◆ **AVAILABLE RECORDS**
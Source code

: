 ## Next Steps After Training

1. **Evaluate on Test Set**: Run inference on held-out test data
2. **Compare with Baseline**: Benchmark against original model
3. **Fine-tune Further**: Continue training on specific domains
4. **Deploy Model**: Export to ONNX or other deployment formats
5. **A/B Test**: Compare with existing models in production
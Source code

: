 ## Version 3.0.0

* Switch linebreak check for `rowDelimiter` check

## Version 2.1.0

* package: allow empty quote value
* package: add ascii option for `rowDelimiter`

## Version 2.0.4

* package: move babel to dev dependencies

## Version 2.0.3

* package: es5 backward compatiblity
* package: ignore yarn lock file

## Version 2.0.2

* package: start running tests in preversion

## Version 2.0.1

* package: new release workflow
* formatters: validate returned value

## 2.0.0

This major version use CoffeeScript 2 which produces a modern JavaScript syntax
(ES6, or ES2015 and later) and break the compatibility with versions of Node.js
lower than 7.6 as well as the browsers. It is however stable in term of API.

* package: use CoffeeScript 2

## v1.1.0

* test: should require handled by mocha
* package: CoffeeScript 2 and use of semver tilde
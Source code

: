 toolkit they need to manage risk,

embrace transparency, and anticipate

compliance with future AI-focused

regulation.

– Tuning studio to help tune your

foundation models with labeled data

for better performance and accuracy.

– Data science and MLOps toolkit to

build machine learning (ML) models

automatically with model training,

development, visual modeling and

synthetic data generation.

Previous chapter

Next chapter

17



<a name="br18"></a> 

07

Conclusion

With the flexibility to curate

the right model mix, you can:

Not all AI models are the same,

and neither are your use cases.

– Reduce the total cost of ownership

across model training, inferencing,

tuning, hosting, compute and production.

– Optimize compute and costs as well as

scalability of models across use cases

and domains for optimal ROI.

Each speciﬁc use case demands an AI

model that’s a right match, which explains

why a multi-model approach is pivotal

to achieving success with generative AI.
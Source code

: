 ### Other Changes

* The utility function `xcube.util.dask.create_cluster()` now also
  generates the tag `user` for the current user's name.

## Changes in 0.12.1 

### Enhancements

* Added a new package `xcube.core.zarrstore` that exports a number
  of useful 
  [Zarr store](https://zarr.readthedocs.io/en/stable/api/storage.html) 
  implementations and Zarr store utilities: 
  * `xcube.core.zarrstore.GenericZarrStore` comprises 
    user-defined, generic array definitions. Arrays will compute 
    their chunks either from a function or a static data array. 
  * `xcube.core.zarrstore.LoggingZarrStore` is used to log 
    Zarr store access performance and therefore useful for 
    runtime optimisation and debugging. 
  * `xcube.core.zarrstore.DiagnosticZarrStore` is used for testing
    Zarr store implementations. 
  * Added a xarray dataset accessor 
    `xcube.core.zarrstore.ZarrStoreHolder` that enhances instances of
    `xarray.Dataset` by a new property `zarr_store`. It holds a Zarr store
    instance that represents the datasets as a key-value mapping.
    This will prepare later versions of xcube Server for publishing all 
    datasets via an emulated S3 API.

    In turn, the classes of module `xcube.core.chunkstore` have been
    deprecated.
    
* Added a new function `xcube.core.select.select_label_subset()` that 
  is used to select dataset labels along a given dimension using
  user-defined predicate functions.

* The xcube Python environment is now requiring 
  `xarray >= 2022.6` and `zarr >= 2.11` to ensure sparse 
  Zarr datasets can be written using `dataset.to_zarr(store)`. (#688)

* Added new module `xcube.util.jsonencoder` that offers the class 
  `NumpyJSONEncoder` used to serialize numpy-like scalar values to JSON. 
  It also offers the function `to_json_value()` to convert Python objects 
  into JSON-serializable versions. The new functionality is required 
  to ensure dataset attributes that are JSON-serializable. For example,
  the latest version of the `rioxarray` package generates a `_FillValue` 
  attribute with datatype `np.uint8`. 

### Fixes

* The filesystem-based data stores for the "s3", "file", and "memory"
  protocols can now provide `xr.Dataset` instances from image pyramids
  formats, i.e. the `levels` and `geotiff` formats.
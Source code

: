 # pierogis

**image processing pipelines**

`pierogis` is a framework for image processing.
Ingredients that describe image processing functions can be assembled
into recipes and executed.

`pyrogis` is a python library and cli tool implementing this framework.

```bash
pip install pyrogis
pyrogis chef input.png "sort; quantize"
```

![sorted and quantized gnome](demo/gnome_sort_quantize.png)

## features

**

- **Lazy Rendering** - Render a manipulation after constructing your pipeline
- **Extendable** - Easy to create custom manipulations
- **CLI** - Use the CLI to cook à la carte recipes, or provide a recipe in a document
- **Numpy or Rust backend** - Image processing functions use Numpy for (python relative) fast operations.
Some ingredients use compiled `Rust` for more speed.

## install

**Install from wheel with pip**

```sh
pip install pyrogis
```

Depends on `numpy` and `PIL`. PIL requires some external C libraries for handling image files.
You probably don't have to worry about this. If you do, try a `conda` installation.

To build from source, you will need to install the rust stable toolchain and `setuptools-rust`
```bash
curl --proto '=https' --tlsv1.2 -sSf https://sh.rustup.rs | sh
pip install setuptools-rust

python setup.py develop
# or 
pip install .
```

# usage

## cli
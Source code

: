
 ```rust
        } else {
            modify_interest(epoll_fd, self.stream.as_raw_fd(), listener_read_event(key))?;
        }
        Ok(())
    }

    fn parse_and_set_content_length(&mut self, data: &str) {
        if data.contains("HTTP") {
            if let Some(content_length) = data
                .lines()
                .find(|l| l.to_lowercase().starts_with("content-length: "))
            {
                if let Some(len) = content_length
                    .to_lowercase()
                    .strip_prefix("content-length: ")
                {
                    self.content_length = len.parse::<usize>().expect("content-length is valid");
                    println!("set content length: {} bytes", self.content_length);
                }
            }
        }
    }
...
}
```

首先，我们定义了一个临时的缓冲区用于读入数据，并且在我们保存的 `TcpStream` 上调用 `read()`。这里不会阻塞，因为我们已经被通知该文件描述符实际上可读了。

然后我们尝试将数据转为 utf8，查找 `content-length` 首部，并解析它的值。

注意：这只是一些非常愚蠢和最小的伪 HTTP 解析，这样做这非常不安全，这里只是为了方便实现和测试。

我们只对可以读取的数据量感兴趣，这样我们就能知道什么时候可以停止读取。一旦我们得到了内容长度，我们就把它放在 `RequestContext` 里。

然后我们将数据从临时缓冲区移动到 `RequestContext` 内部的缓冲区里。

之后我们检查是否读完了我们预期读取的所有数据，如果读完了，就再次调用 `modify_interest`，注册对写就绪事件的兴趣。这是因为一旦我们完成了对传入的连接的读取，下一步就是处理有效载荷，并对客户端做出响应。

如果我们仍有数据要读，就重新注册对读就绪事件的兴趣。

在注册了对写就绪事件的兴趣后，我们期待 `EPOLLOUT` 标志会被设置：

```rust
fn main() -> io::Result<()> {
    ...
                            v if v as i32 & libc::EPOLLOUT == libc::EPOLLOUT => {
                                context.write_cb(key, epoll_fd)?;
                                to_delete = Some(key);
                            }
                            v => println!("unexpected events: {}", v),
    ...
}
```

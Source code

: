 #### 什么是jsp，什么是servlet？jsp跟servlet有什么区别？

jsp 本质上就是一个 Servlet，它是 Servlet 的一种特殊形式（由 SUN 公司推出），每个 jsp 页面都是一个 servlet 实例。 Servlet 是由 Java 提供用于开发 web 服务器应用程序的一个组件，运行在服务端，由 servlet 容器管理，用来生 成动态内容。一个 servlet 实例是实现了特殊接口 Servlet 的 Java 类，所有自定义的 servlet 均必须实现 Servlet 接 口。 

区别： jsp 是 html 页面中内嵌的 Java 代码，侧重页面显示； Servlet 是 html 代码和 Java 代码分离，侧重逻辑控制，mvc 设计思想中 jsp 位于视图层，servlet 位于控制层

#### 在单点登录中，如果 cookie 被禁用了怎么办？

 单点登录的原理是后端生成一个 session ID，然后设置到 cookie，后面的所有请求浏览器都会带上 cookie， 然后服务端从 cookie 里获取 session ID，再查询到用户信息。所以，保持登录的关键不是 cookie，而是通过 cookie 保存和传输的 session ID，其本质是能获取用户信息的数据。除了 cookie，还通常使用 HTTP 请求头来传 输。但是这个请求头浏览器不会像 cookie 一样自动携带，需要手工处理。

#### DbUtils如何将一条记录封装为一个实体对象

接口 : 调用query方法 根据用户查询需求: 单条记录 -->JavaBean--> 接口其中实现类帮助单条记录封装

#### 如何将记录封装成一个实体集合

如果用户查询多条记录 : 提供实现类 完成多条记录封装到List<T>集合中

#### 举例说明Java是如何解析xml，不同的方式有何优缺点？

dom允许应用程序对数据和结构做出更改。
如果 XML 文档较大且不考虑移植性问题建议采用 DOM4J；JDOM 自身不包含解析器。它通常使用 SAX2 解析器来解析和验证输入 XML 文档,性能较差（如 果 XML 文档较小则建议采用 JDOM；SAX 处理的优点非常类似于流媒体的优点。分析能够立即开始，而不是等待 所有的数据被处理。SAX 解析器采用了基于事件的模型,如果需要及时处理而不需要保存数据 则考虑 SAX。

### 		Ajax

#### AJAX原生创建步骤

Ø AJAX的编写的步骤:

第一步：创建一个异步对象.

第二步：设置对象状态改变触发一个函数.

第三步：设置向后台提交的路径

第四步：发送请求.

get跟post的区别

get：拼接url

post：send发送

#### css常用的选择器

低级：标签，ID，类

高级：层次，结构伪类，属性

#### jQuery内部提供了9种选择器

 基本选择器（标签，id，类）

◆ **TASK TO CARRY OUT**
Please print, unchanged, the lines from the one holding "第三步：设置向后台提交的路径" through the last line of the listing above, including both and omitting the rest.

◆ **TASK SOLUTION**
第三步：设置向后台提交的路径

第四步：发送请求.

get跟post的区别

get：拼接url

post：send发送

#### css常用的选择器

低级：标签，ID，类

高级：层次，结构伪类，属性

#### jQuery内部提供了9种选择器

 基本选择器（标签，id，类）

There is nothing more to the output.